High tides to increase risk of coastal flooding for new year, Met Éireann warns

Whooper swans on the Vartry reservoir in Roundwood, Co Wicklow. Photograph: Cyril Byrne

Whooper swans on the Vartry reservoir in Roundwood, Co Wicklow. Photograph: Cyril Byrne

Mon, Dec 30, 2013, 01:00


Met Éireann has warned of further flooding with the approaching New Year set to bring more wind and rain.

A yellow alert, aimed at those living in exposed places, was issued last night for most of the country with winds gusting up to 80 km/h and heavy rainfall overnight of between 20 and 35 mms (an inch and a half).

The ground is saturated in many places after the heavy rain of recent weeks. To date rainfall levels in the west and south of the country are running a third ahead of the average rainfall for December with more rain to come.
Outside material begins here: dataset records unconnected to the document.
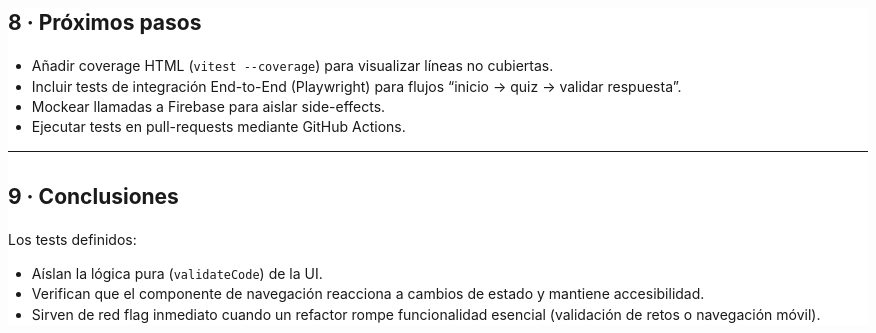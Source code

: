 ## 8 · Próximos pasos

- Añadir coverage HTML (`vitest --coverage`) para visualizar líneas no cubiertas.
- Incluir tests de integración End-to-End (Playwright) para flujos “inicio → quiz → validar respuesta”.
- Mockear llamadas a Firebase para aislar side-effects.
- Ejecutar tests en pull-requests mediante GitHub Actions.

---

## 9 · Conclusiones

Los tests definidos:

- Aíslan la lógica pura (`validateCode`) de la UI.
- Verifican que el componente de navegación reacciona a cambios de estado y mantiene accesibilidad.
- Sirven de red flag inmediato cuando un refactor rompe funcionalidad esencial (validación de retos o navegación móvil).
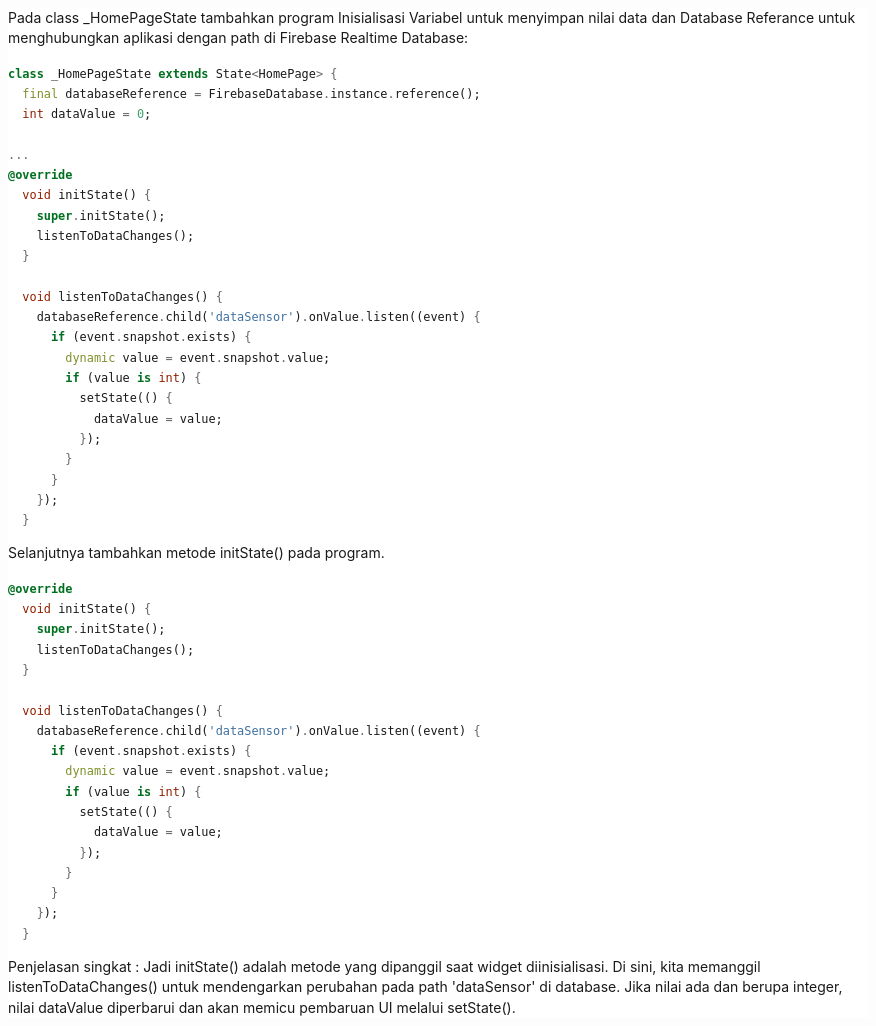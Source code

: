 Pada class _HomePageState tambahkan program Inisialisasi Variabel untuk menyimpan nilai data dan Database Referance untuk menghubungkan aplikasi dengan path di Firebase Realtime Database:

```dart 
class _HomePageState extends State<HomePage> {
  final databaseReference = FirebaseDatabase.instance.reference();
  int dataValue = 0;
  
...
@override
  void initState() {
    super.initState();
    listenToDataChanges();
  }

  void listenToDataChanges() {
    databaseReference.child('dataSensor').onValue.listen((event) {
      if (event.snapshot.exists) {
        dynamic value = event.snapshot.value;
        if (value is int) {
          setState(() {
            dataValue = value;
          });
        }
      }
    });
  }
```

Selanjutnya tambahkan metode initState() pada program.

```dart 
@override
  void initState() {
    super.initState();
    listenToDataChanges();
  }

  void listenToDataChanges() {
    databaseReference.child('dataSensor').onValue.listen((event) {
      if (event.snapshot.exists) {
        dynamic value = event.snapshot.value;
        if (value is int) {
          setState(() {
            dataValue = value;
          });
        }
      }
    });
  }
```

Penjelasan singkat : 
Jadi initState() adalah metode yang dipanggil saat widget diinisialisasi. Di sini, kita memanggil listenToDataChanges() untuk mendengarkan perubahan pada path 'dataSensor' di database. Jika nilai ada dan berupa integer, nilai dataValue diperbarui dan akan memicu pembaruan UI melalui setState().
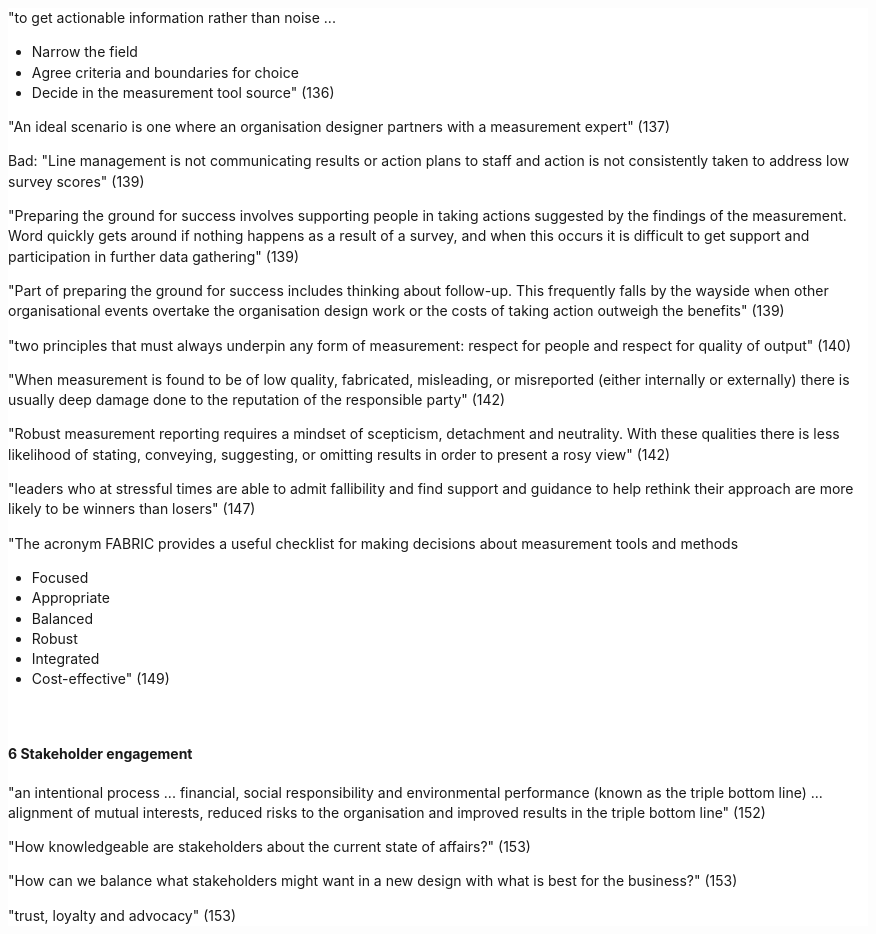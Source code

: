 "to get actionable information rather than noise ...

* Narrow the field
* Agree criteria and boundaries for choice
* Decide in the measurement tool source" (136)

"An ideal scenario is one where an organisation designer partners with a measurement expert" (137)

Bad: "Line management is not communicating results or action plans to staff and action is not consistently taken to address low survey scores" (139)

"Preparing the ground for success involves supporting people in taking actions suggested by the findings of the measurement. Word quickly gets around if nothing happens as a result of a survey, and when this occurs it is difficult to get support and participation in further data gathering" (139)

"Part of preparing the ground for success includes thinking about follow-up. This frequently falls by the wayside when other organisational events overtake the organisation design work or the costs of taking action outweigh the benefits" (139)

"two principles that must always underpin any form of measurement: respect for people and respect for quality of output" (140)

"When measurement is found to be of low quality, fabricated, misleading, or misreported (either internally or externally) there is usually deep damage done to the reputation of the responsible party" (142)

"Robust measurement reporting requires a mindset of scepticism, detachment and neutrality. With these qualities there is less likelihood of stating, conveying, suggesting, or omitting results in order to present a rosy view" (142)

"leaders who at stressful times are able to admit fallibility and find support and guidance to help rethink their approach are more likely to be winners than losers" (147)

"The acronym FABRIC provides a useful checklist for making decisions about measurement tools and methods

* Focused
* Appropriate
* Balanced
* Robust
* Integrated
* Cost-effective" (149)

<br>


#### 6 Stakeholder engagement

"an intentional process ... financial, social responsibility and environmental performance (known as the triple bottom line) ... alignment of mutual interests, reduced risks to the organisation and improved results in the triple bottom line" (152)

"How knowledgeable are stakeholders about the current state of affairs?" (153)

"How can we balance what stakeholders might want in a new design with what is best for the business?" (153)

"trust, loyalty and advocacy" (153)
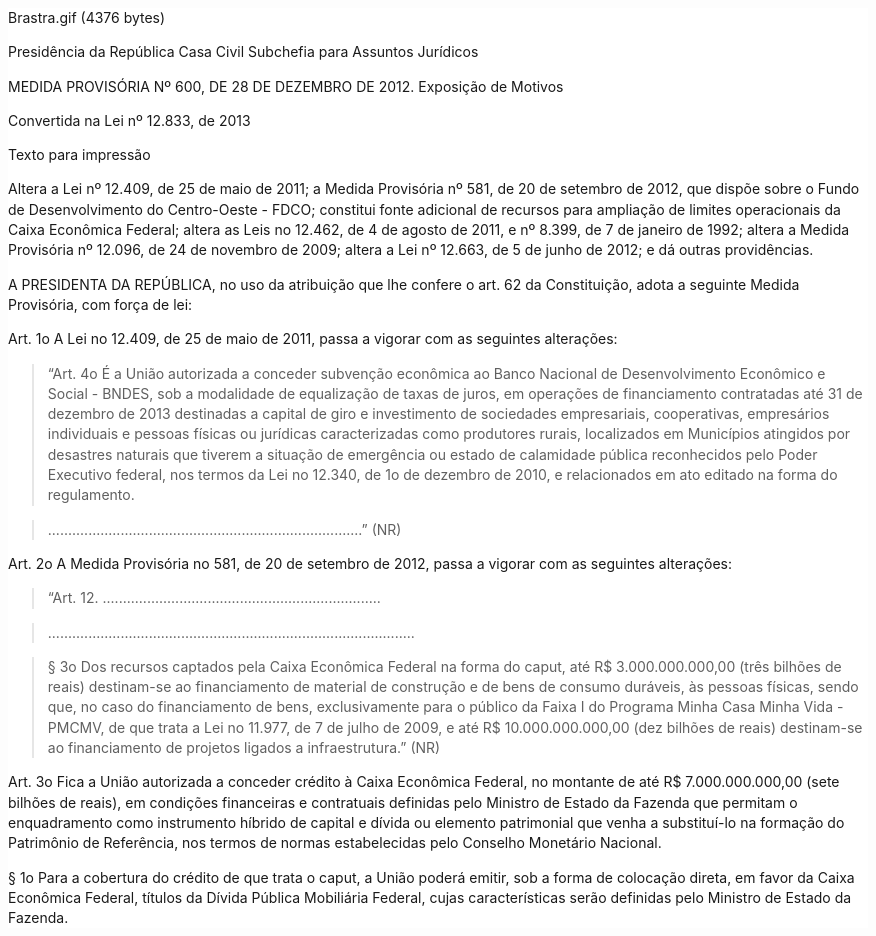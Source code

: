 Brastra.gif (4376 bytes)


Presidência da República
Casa Civil
Subchefia para Assuntos Jurídicos

MEDIDA PROVISÓRIA Nº 600, DE 28 DE DEZEMBRO DE 2012.
Exposição de Motivos

Convertida na Lei nº 12.833, de 2013

Texto para impressão


Altera a Lei nº 12.409, de 25 de maio de 2011; a Medida Provisória nº 581, de 20 de setembro de 2012, que dispõe sobre o Fundo de Desenvolvimento do Centro-Oeste - FDCO; constitui fonte adicional de recursos para ampliação de limites operacionais da Caixa Econômica Federal; altera as Leis no 12.462, de 4 de agosto de 2011, e nº 8.399, de 7 de janeiro de 1992; altera a Medida Provisória nº 12.096, de 24 de novembro de 2009; altera a Lei nº 12.663, de 5 de junho de 2012; e dá outras providências.

A PRESIDENTA DA REPÚBLICA, no uso da atribuição que lhe confere o art. 62 da Constituição, adota a seguinte Medida Provisória, com força de lei:

Art. 1o  A Lei no 12.409, de 25 de maio de 2011, passa a vigorar com as seguintes alterações:

> “Art. 4o É a União autorizada a conceder subvenção econômica ao Banco Nacional de Desenvolvimento Econômico e Social - BNDES, sob a modalidade de equalização de taxas de juros, em operações de financiamento contratadas até 31 de dezembro de 2013 destinadas a capital de giro e investimento de sociedades empresariais, cooperativas, empresários individuais e pessoas físicas ou jurídicas caracterizadas como produtores rurais, localizados em Municípios atingidos por desastres naturais que tiverem a situação de emergência ou estado de calamidade pública reconhecidos pelo Poder Executivo federal, nos termos da Lei no 12.340, de 1o de dezembro de 2010, e relacionados em ato editado na forma do regulamento.

> ..............................................................................” (NR)

Art. 2o  A Medida Provisória no 581, de 20 de setembro de 2012, passa a vigorar com as seguintes alterações:

> “Art. 12.  .....................................................................

> ...........................................................................................

> § 3o Dos recursos captados pela Caixa Econômica Federal na forma do caput, até R$ 3.000.000.000,00 (três bilhões de reais) destinam-se ao financiamento de material de construção e de bens de consumo duráveis, às pessoas físicas, sendo que, no caso do financiamento de bens, exclusivamente para o público da Faixa I do Programa Minha Casa Minha Vida - PMCMV, de que trata a Lei no 11.977, de 7 de julho de 2009, e até R$ 10.000.000.000,00 (dez bilhões de reais) destinam-se ao financiamento de projetos ligados a infraestrutura.” (NR)

Art. 3o  Fica a União autorizada a conceder crédito à Caixa Econômica Federal, no montante de até R$ 7.000.000.000,00 (sete bilhões de reais), em condições financeiras e contratuais definidas pelo Ministro de Estado da Fazenda que permitam o enquadramento como instrumento híbrido de capital e dívida ou elemento patrimonial que venha a substituí-lo na formação do Patrimônio de Referência, nos termos de normas estabelecidas pelo Conselho Monetário Nacional.

§ 1o Para a cobertura do crédito de que trata o caput, a União poderá emitir, sob a forma de colocação direta, em favor da Caixa Econômica Federal, títulos da Dívida Pública Mobiliária Federal, cujas características serão definidas pelo Ministro de Estado da Fazenda.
Met Éireann forecaster David Rogers said heavy rain was going to be a problem over the coming days with a succession of fast-moving fronts passing over the country “with the potential to produce large amounts of rainfall which could be severe”.

He said the situation may be exacerbated by high tides over the coming days which will increase the risk of coastal flooding especially along the south and south-west coasts.

Today should start off bright and clear but more heavy rain is forecast for this evening with strengthening southerly winds.

Further heavy rain is expected tomorrow afternoon, New Year’s Eve, turning to cold, clear conditions for the start of the New Year.

The forecast for New Year’s Day is for the wet and windy conditions to continue.

ESB Networks said the storm on St Stephen’s Day was the worst in 16 years and left 100,000 homes without electricity. Over the Christmas period from December 18th to 27th, seven days were classified by ESB Networks as storm days.

The ESB claimed to have reconnected all those who remained without electricity yesterday as a result of the storm and crews were out in areas of Bandon, Killarney, Galway, Ennis, Newcastlewest and Tralee.

ESB Networks managing director Jerry O’Sullivan said his crews had worked “tirelessly to ensure that the impact for customers was kept to a minimum.”

Eircom crews are also working to restore phone and broadband services to around 9,000 customers following damage to its network.

The worst hit areas are in parts of Cork, Galway, Mayo, Kilkenny, Carlow, Wicklow and Wexford.